Women who work in some of the leading firms in the finance industry earn around 80% less than men in performance-related pay, says an official inquiry by the Equality and Human Rights Commission.
The report also finds 80% of women start new jobs on lesser salaries than men. The inquiry which questioned 44 top finance firms found one of the main reasons for the performance related pay disparity is the age of people working in the sector. Most are aged 25 to 39, an age when many women are starting their families. Women earned an average of £2,875 in performance-related pay, compared to £14,554 for men.
Less than half of the companies had made any attempt to address the pay gap, although there were some notable examples of good practice identified. The Commission called on the finance sector to change its recruitment practices and promote policies like flexible working. It wants to see companies appoint a board member to push for change and publish equal pay statistics. Harriet Harman, minister for women, backed the report’s recommendations.
Councils warned to take pre-emptive action on gender pay disparity cases
Local authorities need to identify gender pay disparities and try to resolve the issues before they are taken to court, warns Carol Mills, HR director at Lancashire County Council.
She thinks lawyers will take up the cases on a no win no fees basis.
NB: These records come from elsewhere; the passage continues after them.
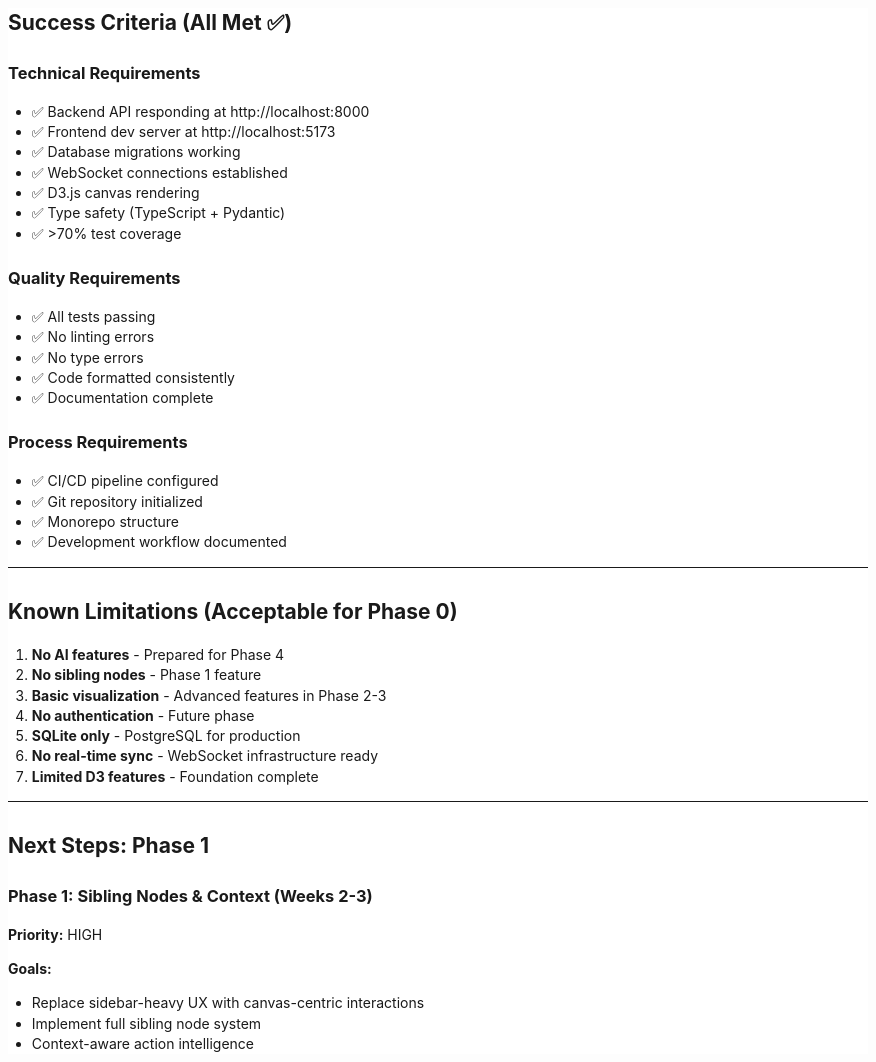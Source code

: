 
## Success Criteria (All Met ✅)

### Technical Requirements
- ✅ Backend API responding at http://localhost:8000
- ✅ Frontend dev server at http://localhost:5173
- ✅ Database migrations working
- ✅ WebSocket connections established
- ✅ D3.js canvas rendering
- ✅ Type safety (TypeScript + Pydantic)
- ✅ >70% test coverage

### Quality Requirements
- ✅ All tests passing
- ✅ No linting errors
- ✅ No type errors
- ✅ Code formatted consistently
- ✅ Documentation complete

### Process Requirements
- ✅ CI/CD pipeline configured
- ✅ Git repository initialized
- ✅ Monorepo structure
- ✅ Development workflow documented

---

## Known Limitations (Acceptable for Phase 0)

1. **No AI features** - Prepared for Phase 4
2. **No sibling nodes** - Phase 1 feature
3. **Basic visualization** - Advanced features in Phase 2-3
4. **No authentication** - Future phase
5. **SQLite only** - PostgreSQL for production
6. **No real-time sync** - WebSocket infrastructure ready
7. **Limited D3 features** - Foundation complete

---

## Next Steps: Phase 1

### Phase 1: Sibling Nodes & Context (Weeks 2-3)

**Priority:** HIGH

**Goals:**
- Replace sidebar-heavy UX with canvas-centric interactions
- Implement full sibling node system
- Context-aware action intelligence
Lancashire, one of the biggest councils in the country, is facing 483 workers going to tribunals over equal pay claims. Most are linked to claims that women were not paid bonuses when men in similar positions were.
Some 9,038 staff have accepted compensation at a cost of £16m, and the council is talking to 222 more who have taken out grievances.
The problem of equal pay discrimination is set to cost local authorities around £1bn in compensation payments, according to Jon Sutcliffe, principle strategic adviser at Local Government Employers. He says 30% of councils face similar action to Lancashire.